OK. Then we should see if we can do anything about llvm.sadd.with.overflow() returning different values at -O0/-O3 when its operands are %undef. I'll ask around.

I've asked around and haven't found a way around this. Part of the nature of undef is that two uses of a single undef may assume different values: "an ‘undef‘ “variable” can arbitrarily change its value over its “live range”" (http://llvm.org/docs/LangRef.html#undefined-values).

I know a test like this will probably be a bit fragile, as we will be relying on some optimizations (to make the undefs appear).

I tried again to write a plain-C test which gets compiled down to unconditional branches into the ubsan diagnostic routines, but haven't managed to do it. Here is my latest attempt: https://ghostbin.com/paste/wy2g2. The compiler just decides not to codegen the branch-on-undef in the way I like.

Do you have other suggestions for how to test this?

I've taken the rest of your suggestions into account in a local patch.
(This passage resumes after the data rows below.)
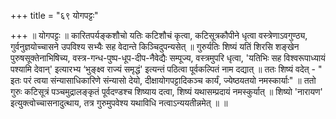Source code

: +++
title = "६९ योगपट्टः"

+++
॥ योगपट्टः ॥ कारितपर्यङ्कशौचो यतिः कटिशौचं कृत्वा, कटिसूत्रकौपीने धृत्वा वस्त्रेणाऽवगुण्ठ्य, गुर्वनुज्ञयोच्चासने उपविश्य सभ्यैः सह वेदान्ते किञ्चिदुपन्यसेत् ॥ गुरुर्यतिः शिष्यं यतिं शिरसि शङ्खेन पुरुषसूक्तेनाभिषिच्य, वस्त्र-गन्ध-पुष्प-धूप-दीप-नैवेद्यैः सम्पूज्य, वस्त्रमुपरि धृत्वा, 'यतिभिः सह विश्वरूपाध्यायं पश्यामि देवान्' इत्यारभ्य ‘भुङ्क्ष्व राज्यं समृद्धं' इत्यन्तं पठित्वा पूर्वकल्पितं नाम दद्यात् ॥ ततः शिष्यं वदेत् - " इतः परं त्वया संन्यासाधिकारिणे संन्यासो देयो, दीक्षायोगपट्टादिकञ्च कार्यं, ज्येष्ठयतयो नमस्कार्याः" ॥ ततो गुरुः कटिसूत्रं पञ्चमुद्रालङ्कृतं पूर्वदण्डश्च शिष्याय दत्वा, शिष्यं यथासम्प्रदायं नमस्कुर्यात् ॥ शिष्यो 'नारायण' इत्युक्त्वोच्चासनादुत्थाय, तत्र गुरुमुपवेश्य यथाविधि नत्वाऽन्ययतीन्नमेत् ॥  ॥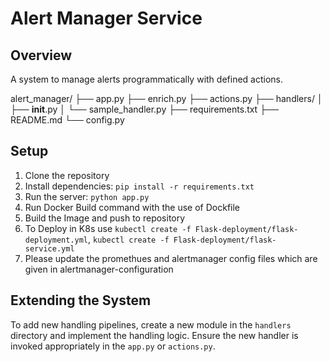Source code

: # Alert Manager Service
## Overview
A system to manage alerts programmatically with defined actions. 

alert_manager/
├── app.py
├── enrich.py
├── actions.py
├── handlers/
│   ├── __init__.py
│   └── sample_handler.py
├── requirements.txt
├── README.md
└── config.py

## Setup
1. Clone the repository
2. Install dependencies: `pip install -r requirements.txt`
3. Run the server: `python app.py`
4. Run Docker Build command with the use of Dockfile
5. Build the Image and push to repository
6. To Deploy in K8s use `kubectl create -f Flask-deployment/flask-deployment.yml`, `kubectl create -f Flask-deployment/flask-service.yml`
7. Please update the promethues and alertmanager config files which are given in alertmanager-configuration

## Extending the System
To add new handling pipelines, create a new module in the `handlers` directory and implement the handling logic. Ensure the new handler is invoked appropriately in the `app.py` or `actions.py`.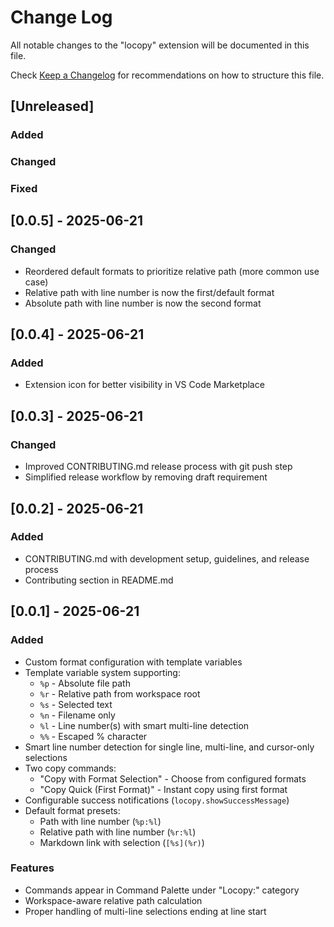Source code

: # Change Log

All notable changes to the "locopy" extension will be documented in this file.

Check [Keep a Changelog](http://keepachangelog.com/) for recommendations on how to structure this file.

## [Unreleased]

### Added

### Changed

### Fixed

## [0.0.5] - 2025-06-21

### Changed
- Reordered default formats to prioritize relative path (more common use case)
- Relative path with line number is now the first/default format
- Absolute path with line number is now the second format

## [0.0.4] - 2025-06-21

### Added
- Extension icon for better visibility in VS Code Marketplace

## [0.0.3] - 2025-06-21

### Changed
- Improved CONTRIBUTING.md release process with git push step
- Simplified release workflow by removing draft requirement

## [0.0.2] - 2025-06-21

### Added
- CONTRIBUTING.md with development setup, guidelines, and release process
- Contributing section in README.md

## [0.0.1] - 2025-06-21

### Added
- Custom format configuration with template variables
- Template variable system supporting:
  - `%p` - Absolute file path
  - `%r` - Relative path from workspace root
  - `%s` - Selected text
  - `%n` - Filename only
  - `%l` - Line number(s) with smart multi-line detection
  - `%%` - Escaped % character
- Smart line number detection for single line, multi-line, and cursor-only selections
- Two copy commands:
  - "Copy with Format Selection" - Choose from configured formats
  - "Copy Quick (First Format)" - Instant copy using first format
- Configurable success notifications (`locopy.showSuccessMessage`)
- Default format presets:
  - Path with line number (`%p:%l`)
  - Relative path with line number (`%r:%l`)
  - Markdown link with selection (`[%s](%r)`)

### Features
- Commands appear in Command Palette under "Locopy:" category
- Workspace-aware relative path calculation
- Proper handling of multi-line selections ending at line start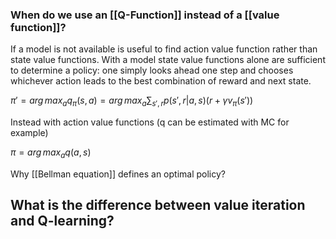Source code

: ### When do we use an [[Q-Function]] instead of a  [[value function]]?

If a model is not available is useful to find action value function rather than state value functions. With a model state value functions alone are sufficient to determine a policy: one simply looks ahead one step and chooses whichever action leads to the best combination of reward and next state. 

$\pi' = arg\,max_a q_{\pi}(s, a) =  arg\,max_a \sum_{s', r} p(s', r| a, s) (r + \gamma v_{\pi}(s'))$

Instead with action value functions (q can be estimated with MC for example)

$\pi = arg\,max_a q(a, s)$



Why [[Bellman equation]] defines an optimal policy?


## What is the difference between value iteration and Q-learning? 

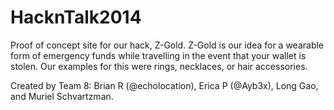 HacknTalk2014
=============

Proof of concept site for our hack, Z-Gold.  Z-Gold is our idea for a wearable form of emergency funds
while travelling in the event that your wallet is stolen.  Our examples for this were rings, necklaces, or
hair accessories.

Created by Team 8: Brian R (@echolocation), Erica P (@Ayb3x), Long Gao, and Muriel Schvartzman.
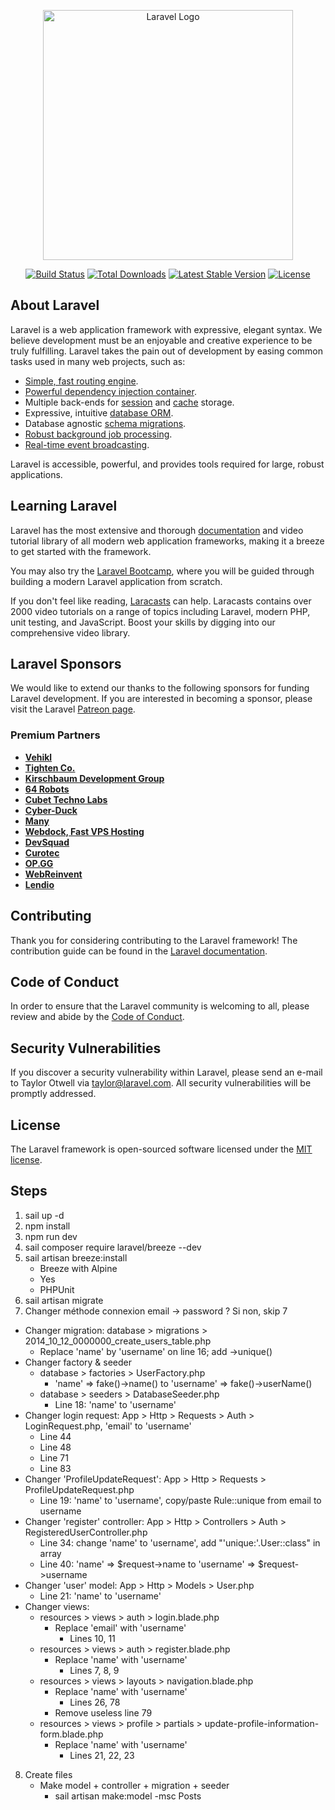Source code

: <p align="center"><a href="https://laravel.com" target="_blank"><img src="https://raw.githubusercontent.com/laravel/art/master/logo-lockup/5%20SVG/2%20CMYK/1%20Full%20Color/laravel-logolockup-cmyk-red.svg" width="400" alt="Laravel Logo"></a></p>

<p align="center">
<a href="https://github.com/laravel/framework/actions"><img src="https://github.com/laravel/framework/workflows/tests/badge.svg" alt="Build Status"></a>
<a href="https://packagist.org/packages/laravel/framework"><img src="https://img.shields.io/packagist/dt/laravel/framework" alt="Total Downloads"></a>
<a href="https://packagist.org/packages/laravel/framework"><img src="https://img.shields.io/packagist/v/laravel/framework" alt="Latest Stable Version"></a>
<a href="https://packagist.org/packages/laravel/framework"><img src="https://img.shields.io/packagist/l/laravel/framework" alt="License"></a>
</p>

## About Laravel

Laravel is a web application framework with expressive, elegant syntax. We believe development must be an enjoyable and creative experience to be truly fulfilling. Laravel takes the pain out of development by easing common tasks used in many web projects, such as:

- [Simple, fast routing engine](https://laravel.com/docs/routing).
- [Powerful dependency injection container](https://laravel.com/docs/container).
- Multiple back-ends for [session](https://laravel.com/docs/session) and [cache](https://laravel.com/docs/cache) storage.
- Expressive, intuitive [database ORM](https://laravel.com/docs/eloquent).
- Database agnostic [schema migrations](https://laravel.com/docs/migrations).
- [Robust background job processing](https://laravel.com/docs/queues).
- [Real-time event broadcasting](https://laravel.com/docs/broadcasting).

Laravel is accessible, powerful, and provides tools required for large, robust applications.

## Learning Laravel

Laravel has the most extensive and thorough [documentation](https://laravel.com/docs) and video tutorial library of all modern web application frameworks, making it a breeze to get started with the framework.

You may also try the [Laravel Bootcamp](https://bootcamp.laravel.com), where you will be guided through building a modern Laravel application from scratch.

If you don't feel like reading, [Laracasts](https://laracasts.com) can help. Laracasts contains over 2000 video tutorials on a range of topics including Laravel, modern PHP, unit testing, and JavaScript. Boost your skills by digging into our comprehensive video library.

## Laravel Sponsors

We would like to extend our thanks to the following sponsors for funding Laravel development. If you are interested in becoming a sponsor, please visit the Laravel [Patreon page](https://patreon.com/taylorotwell).

### Premium Partners

- **[Vehikl](https://vehikl.com/)**
- **[Tighten Co.](https://tighten.co)**
- **[Kirschbaum Development Group](https://kirschbaumdevelopment.com)**
- **[64 Robots](https://64robots.com)**
- **[Cubet Techno Labs](https://cubettech.com)**
- **[Cyber-Duck](https://cyber-duck.co.uk)**
- **[Many](https://www.many.co.uk)**
- **[Webdock, Fast VPS Hosting](https://www.webdock.io/en)**
- **[DevSquad](https://devsquad.com)**
- **[Curotec](https://www.curotec.com/services/technologies/laravel/)**
- **[OP.GG](https://op.gg)**
- **[WebReinvent](https://webreinvent.com/?utm_source=laravel&utm_medium=github&utm_campaign=patreon-sponsors)**
- **[Lendio](https://lendio.com)**

## Contributing

Thank you for considering contributing to the Laravel framework! The contribution guide can be found in the [Laravel documentation](https://laravel.com/docs/contributions).

## Code of Conduct

In order to ensure that the Laravel community is welcoming to all, please review and abide by the [Code of Conduct](https://laravel.com/docs/contributions#code-of-conduct).

## Security Vulnerabilities

If you discover a security vulnerability within Laravel, please send an e-mail to Taylor Otwell via [taylor@laravel.com](mailto:taylor@laravel.com). All security vulnerabilities will be promptly addressed.

## License

The Laravel framework is open-sourced software licensed under the [MIT license](https://opensource.org/licenses/MIT).

## Steps

1) sail up -d
2) npm install
3) npm run dev
4) sail composer require laravel/breeze --dev
5) sail artisan breeze:install 
   - Breeze with Alpine
   - Yes
   - PHPUnit
6) sail artisan migrate
7) Changer méthode connexion email -> password ? Si non, skip 7
- Changer migration: database > migrations > 2014_10_12_0000000_create_users_table.php
	- Replace 'name' by 'username' on line 16; add ->unique()
- Changer factory & seeder
	- database > factories > UserFactory.php
		- 'name' => fake()->name() to 'username' => fake()->userName()
	- database > seeders > DatabaseSeeder.php
		- Line 18: 'name' to 'username'
- Changer login request: App > Http > Requests > Auth > LoginRequest.php, 'email' to 'username' 
	- Line 44
	- Line 48
	- Line 71
	- Line 83
- Changer 'ProfileUpdateRequest': App > Http > Requests > ProfileUpdateRequest.php
	- Line 19: 'name' to 'username', copy/paste Rule::unique from email to username
- Changer 'register' controller: App > Http > Controllers > Auth > RegisteredUserController.php
	- Line 34: change 'name' to 'username', add "'unique:'.User::class" in array
	- Line 40: 'name' => $request->name to 'username' => $request->username
- Changer 'user' model: App > Http > Models > User.php
	- Line 21: 'name' to 'username'
- Changer views: 
	- resources > views > auth > login.blade.php
		- Replace 'email' with 'username'
			- Lines 10, 11
	- resources > views > auth > register.blade.php
		- Replace 'name' with 'username'
			- Lines 7, 8, 9
	- resources > views > layouts > navigation.blade.php
		- Replace 'name' with 'username'
			- Lines 26, 78
		- Remove useless line 79
	- resources > views > profile > partials > update-profile-information-form.blade.php
		- Replace 'name' with 'username'
			- Lines 21, 22, 23
8) Create files
   - Make model + controller + migration + seeder
		- sail artisan make:model -msc Posts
lib/ubsan/ubsan_handlers.cc
112

It seems like these comments aren't adding anything, so I've removed them locally.

vsk updated this revision to Diff 85022.Jan 19 2017, 1:46 PM
vsk edited edge metadata.
vsk marked 4 inline comments as done.
  • Fix two overflow issues Filipe pointed out in inline comments.
  • Remove the tests for undef values in diagnostic handlers. Instead, we are just testing the corner cases for the overflow checking logic. The rationale is that we don't want to mock up ubsan instrumentation in a test, and we also can't rely on the compiler treating UB in a consistent/testable way.